The last detail is important here. It means that the basis is either the eigenbasis of the $Z$ operator, or the eigenbasis of the $X$ operator — which means that when Bob wants to do the corrections, one of the two corrections which he will perform will in principle have no effect, while the other will simply interchange the two possible basis elements.

  • In a normal teleportation procedure, just after Alice's measurement, the state on Bob's side looks perfectly random to him. If Bob didn't know whether Alice would be sending one of the states $\{ \lvert 0 \rangle, \lvert 1 \rangle \}$ or one of the states $\{ \lvert + \rangle, \lvert - \rangle \}$, there is very little that he can do with this qubit which would be of any use: he would have to wait to obtain Alice's measurement outcomes. If he did wait for Alice's measurement outcomes, he could perform the necessary $X$ and/or $Z$ correction to obtain the state.

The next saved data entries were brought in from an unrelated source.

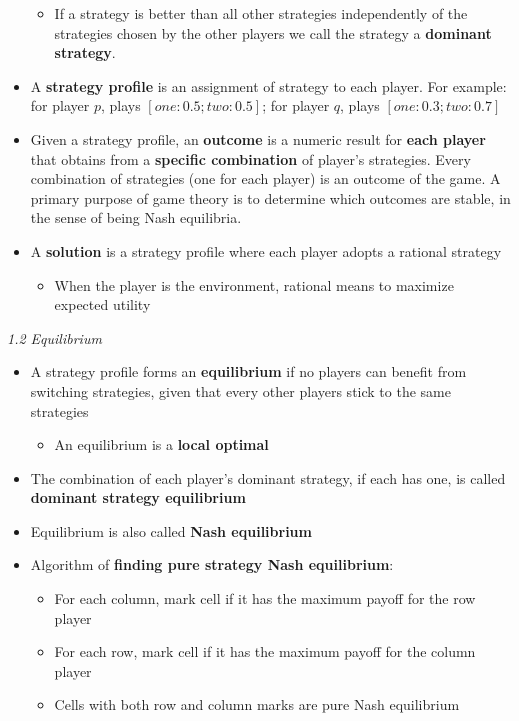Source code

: \documentclass[12pt]{article}
\begin{document}
\begin{itemize}
\begin{itemize}
  
 \item If a strategy is better than all other strategies independently of the strategies chosen
by the other players we call the strategy a \textbf{dominant strategy}.

 \end{itemize}
 
 \item A \textbf{strategy profile} is an assignment of strategy to each player. For example: for player $p$, plays $[one: 0.5; two: 0.5]$; for player $q$, plays $[one: 0.3; two: 0.7]$

\item Given a strategy profile, an \textbf{outcome} is a numeric result for \textbf{each player} that obtains from a \textbf{specific combination} of player's strategies. Every combination of strategies (one for each player) is an outcome of the game. A primary purpose of game theory is to determine which outcomes are stable, in the sense of being Nash equilibria.

\item A \textbf{solution} is a strategy profile where each player adopts a rational strategy
 \begin{itemize}
 \item When the player is the environment, rational means to maximize expected utility
 \end{itemize}
\end{itemize}

\noindent
\textsl{1.2 Equilibrium}

\begin{itemize}
\item A strategy profile forms an \textbf{equilibrium} if no players can benefit from switching strategies, given that every other players stick to the same strategies
\begin{itemize}
\item An equilibrium is a \textbf{local optimal}
\end{itemize}
\item The combination of each player's dominant strategy, if each has one, is called \textbf{dominant strategy equilibrium}
\item Equilibrium is also called \textbf{Nash equilibrium}
\item Algorithm of \textbf{finding pure strategy Nash equilibrium}:
\begin{itemize}
\item For each column, mark cell if it has the maximum payoff for the row player
\item For each row, mark cell if it has the maximum payoff for the column player
\item Cells with both row and column marks are pure Nash equilibrium
\end{itemize}

\end{itemize}
\end{document}
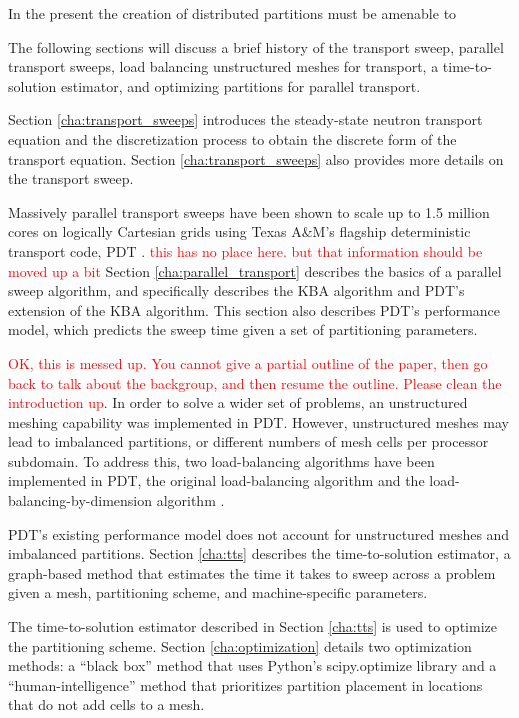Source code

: \documentclass[times,final]{elsarticle}
\newcommand{\tcr}[1]{\textcolor{red}{#1}}
\begin{document}
In the present the creation of distributed partitions must be amenable to   

The following sections will discuss a brief history of the transport sweep, parallel transport sweeps, load balancing unstructured meshes for transport, a time-to-solution estimator, and optimizing partitions for parallel transport.

Section \ref{cha:transport_sweeps} introduces the steady-state neutron transport equation and the discretization process to obtain the discrete form of the transport equation. Section \ref{cha:transport_sweeps} also provides more details on the transport sweep.

Massively parallel transport sweeps have been shown to scale up to 1.5 million cores on logically Cartesian grids using Texas A\&M's flagship deterministic transport code, PDT \cite{mpadams2013,mpadams2015}. \tcr{this has no place here. but that information should be moved up a bit}
Section \ref{cha:parallel_transport} describes the basics of a parallel sweep algorithm, and specifically describes the KBA algorithm \cite{KBA} and PDT's extension of the KBA algorithm.
This section also describes PDT's performance model, which predicts the sweep time given a set of partitioning parameters.

\tcr{OK, this is messed up. You cannot give a partial outline of the paper, then go back to talk about the backgroup, and then resume the outline. Please clean the introduction up}. In order to solve a wider set of problems, an unstructured meshing capability was implemented in PDT.
However, unstructured meshes may lead to imbalanced partitions, or different numbers of mesh cells per processor subdomain.
To address this, two load-balancing algorithms have been implemented in PDT, the original load-balancing algorithm and the load-balancing-by-dimension algorithm \cite{mastersthesis,mc2017}.

PDT's existing performance model does not account for unstructured meshes and imbalanced partitions.
Section \ref{cha:tts} describes the time-to-solution estimator, a graph-based method that estimates the time it takes to sweep across a problem given a mesh, partitioning scheme, and machine-specific parameters.

The time-to-solution estimator described in Section \ref{cha:tts} is used to optimize the partitioning scheme.
Section \ref{cha:optimization} details two optimization methods: a ``black box'' method that uses Python's scipy.optimize library and a ``human-intelligence'' method that prioritizes partition placement in locations that do not add cells to a mesh.
\end{document}
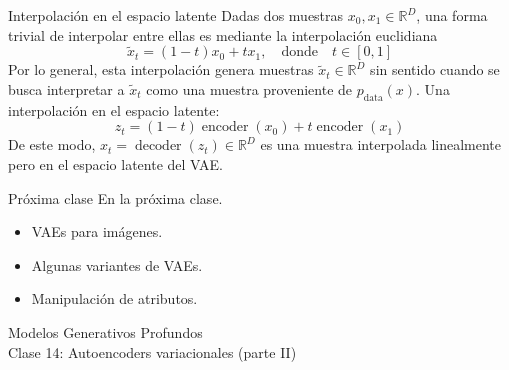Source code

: \documentclass{beamer}
\newcommand{\R}{\mathbb{R}}
\begin{document}
\begin{frame}{Interpolación en el espacio latente}
    Dadas dos muestras $x_0,x_1\in\R^D$, una forma trivial de interpolar entre ellas es mediante la interpolación euclidiana
    \begin{equation*}
        \tilde x_t =(1-t)x_0+tx_1,
        \quad\text{donde}\quad
        t\in[0,1]
    \end{equation*}
    Por lo general, esta interpolación genera muestras $\tilde x_t\in\R^D$ sin sentido cuando se busca interpretar a $\tilde x_t$ como una muestra proveniente de $p_\text{data}(x)$. Una interpolación en el espacio latente:
    \begin{equation*}
        z_t=(1-t)\operatorname{encoder}(x_0)+t\operatorname{encoder}(x_1)
    \end{equation*}
    De este modo, $x_t=\operatorname{decoder}(z_t)\in\R^D$ es una muestra interpolada linealmente pero en el espacio latente del VAE.
\end{frame}

\begin{frame}{Próxima clase}
    En la próxima clase.
    \begin{itemize}
        \item VAEs para imágenes.
        \item Algunas variantes de VAEs.
        \item Manipulación de atributos.
    \end{itemize}
\end{frame}

\begin{frame}
    \centering
    \Large{Modelos Generativos Profundos}\\
    \large{Clase 14: Autoencoders variacionales (parte II)}
\end{frame}
\end{document}
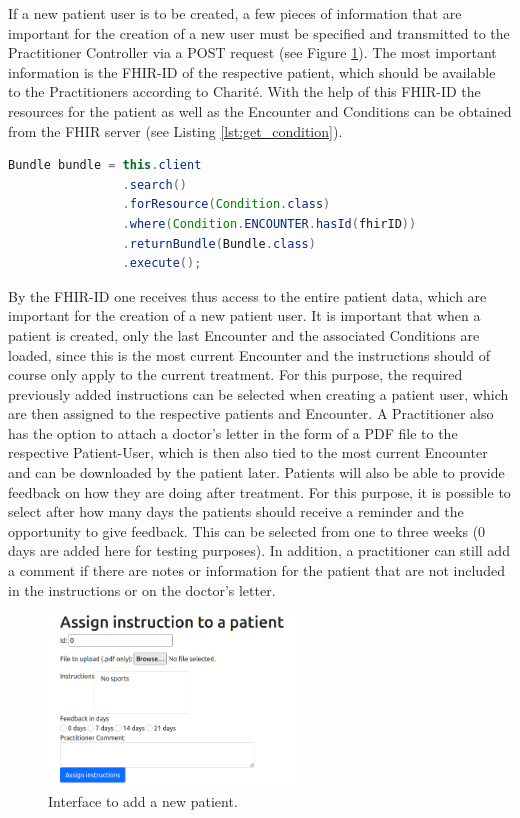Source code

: \documentclass[]{report}
\begin{document}
If a new patient user is to be created, a few pieces of information that are important for the creation of a new user must be specified and transmitted to the Practitioner Controller via a POST request (see Figure \ref{fig:add_patient}). The most important information is the FHIR-ID of the respective patient, which should be available to the Practitioners according to Charité. With the help of this FHIR-ID the resources for the patient as well as the Encounter and Conditions can be obtained from the FHIR server (see Listing \ref{lst:get_condition}).
\begin{lstlisting}[language=Java, label=lst:get_condition, caption={Example how to fetch the conditions for a specific FHIR ID.}]
Bundle bundle = this.client
                .search()
                .forResource(Condition.class)
                .where(Condition.ENCOUNTER.hasId(fhirID))
                .returnBundle(Bundle.class)
                .execute();
\end{lstlisting}
By the FHIR-ID one receives thus access to the entire patient data, which are important for the creation of a new patient user. It is important that when a patient is created, only the last Encounter and the associated Conditions are loaded, since this is the most current Encounter and the instructions should of course only apply to the current treatment. For this purpose, the required previously added instructions can be selected when creating a patient user, which are then assigned to the respective patients and Encounter. A Practitioner also has the option to attach a doctor's letter in the form of a PDF file to the respective Patient-User, which is then also tied to the most current Encounter and can be downloaded by the patient later. Patients will also be able to provide feedback on how they are doing after treatment. For this purpose, it is possible to select after how many days the patients should receive a reminder and the opportunity to give feedback. This can be selected from one to three weeks (0 days are added here for testing purposes). In addition, a practitioner can still add a comment if there are notes or information for the patient that are not included in the instructions or on the doctor's letter.\\
\begin{figure}[h]
    \centering
    \includegraphics[width=0.6\textwidth]{Add_Patient.png}
    \caption{Interface to add a new patient.}
    \label{fig:add_patient}
\end{figure}
\end{document}
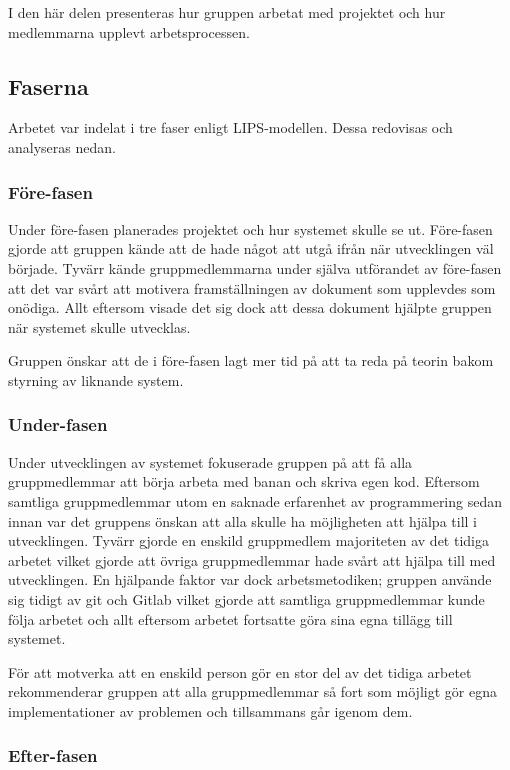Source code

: \documentclass[10pt,oneside,swedish]{lips}
\begin{document}
I den här delen presenteras hur gruppen arbetat med projektet och hur
medlemmarna upplevt arbetsprocessen.

\subsection{Faserna} \label{sec:faser}

Arbetet var indelat i tre faser enligt LIPS-modellen. Dessa redovisas och
analyseras nedan.

\subsubsection{Före-fasen}

Under före-fasen planerades projektet och hur systemet skulle se ut. Före-fasen
gjorde att gruppen kände att de hade något att utgå ifrån när utvecklingen väl
började. Tyvärr kände gruppmedlemmarna under själva utförandet av före-fasen att
det var svårt att motivera framställningen av dokument som upplevdes som
onödiga. Allt eftersom visade det sig dock att dessa dokument hjälpte gruppen
när systemet skulle utvecklas.

Gruppen önskar att de i före-fasen lagt mer tid på att ta reda på teorin bakom
styrning av liknande system.

\subsubsection{Under-fasen}

Under utvecklingen av systemet fokuserade gruppen på att få alla gruppmedlemmar
att börja arbeta med banan och skriva egen kod. Eftersom samtliga gruppmedlemmar
utom en saknade erfarenhet av programmering sedan innan var det gruppens önskan
att alla skulle ha möjligheten att hjälpa till i utvecklingen. Tyvärr gjorde en
enskild gruppmedlem majoriteten av det tidiga arbetet vilket gjorde att övriga
gruppmedlemmar hade svårt att hjälpa till med utvecklingen. En hjälpande faktor
var dock arbetsmetodiken; gruppen använde sig tidigt av git och Gitlab vilket
gjorde att samtliga gruppmedlemmar kunde följa arbetet och allt eftersom arbetet
fortsatte göra sina egna tillägg till systemet.

För att motverka att en enskild person gör en stor del av det tidiga
arbetet rekommenderar gruppen att alla gruppmedlemmar så fort som möjligt gör
egna implementationer av problemen och tillsammans går igenom dem.

\subsubsection{Efter-fasen}
\end{document}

  • If someone (Alice or someone else) then came along and told him what basis $\mathcal B$ his state was in, he could perform a (non-demolition) measurement in the basis $\mathcal B$ to find out which state it is without disturbing it. But the outcome of this measurement is not affected by one of the corrections he did from Alice's measurement outcomes. If $\mathcal B = \{ \lvert 0 \rangle, \lvert 1 \rangle \}$, then the $Z$ correction from Alice's teleportation results didn't have any effect on the teleported state; and if $\mathcal B = \{ \lvert + \rangle, \lvert - \rangle \}$, then the $X$ correction from Alice's teleportation results didn't have any effect. The effect of the other correction, on the other hand, would be just to interchange the two possible states of the $\mathcal B$ measurement, which could have been done before or after the measurement.

  • It follows that if someone told Bob what basis $\mathcal B$ Alice's state was going to be in, he could perform the $\mathcal B$ measurement first, and then wait for Alice's measurement results. The measurement will disturb the state, but it will only collapse it to a state of the same basis $\mathcal B$ that Alice is sending; then Alice's teleportation results will give Bob enough information to correct the state.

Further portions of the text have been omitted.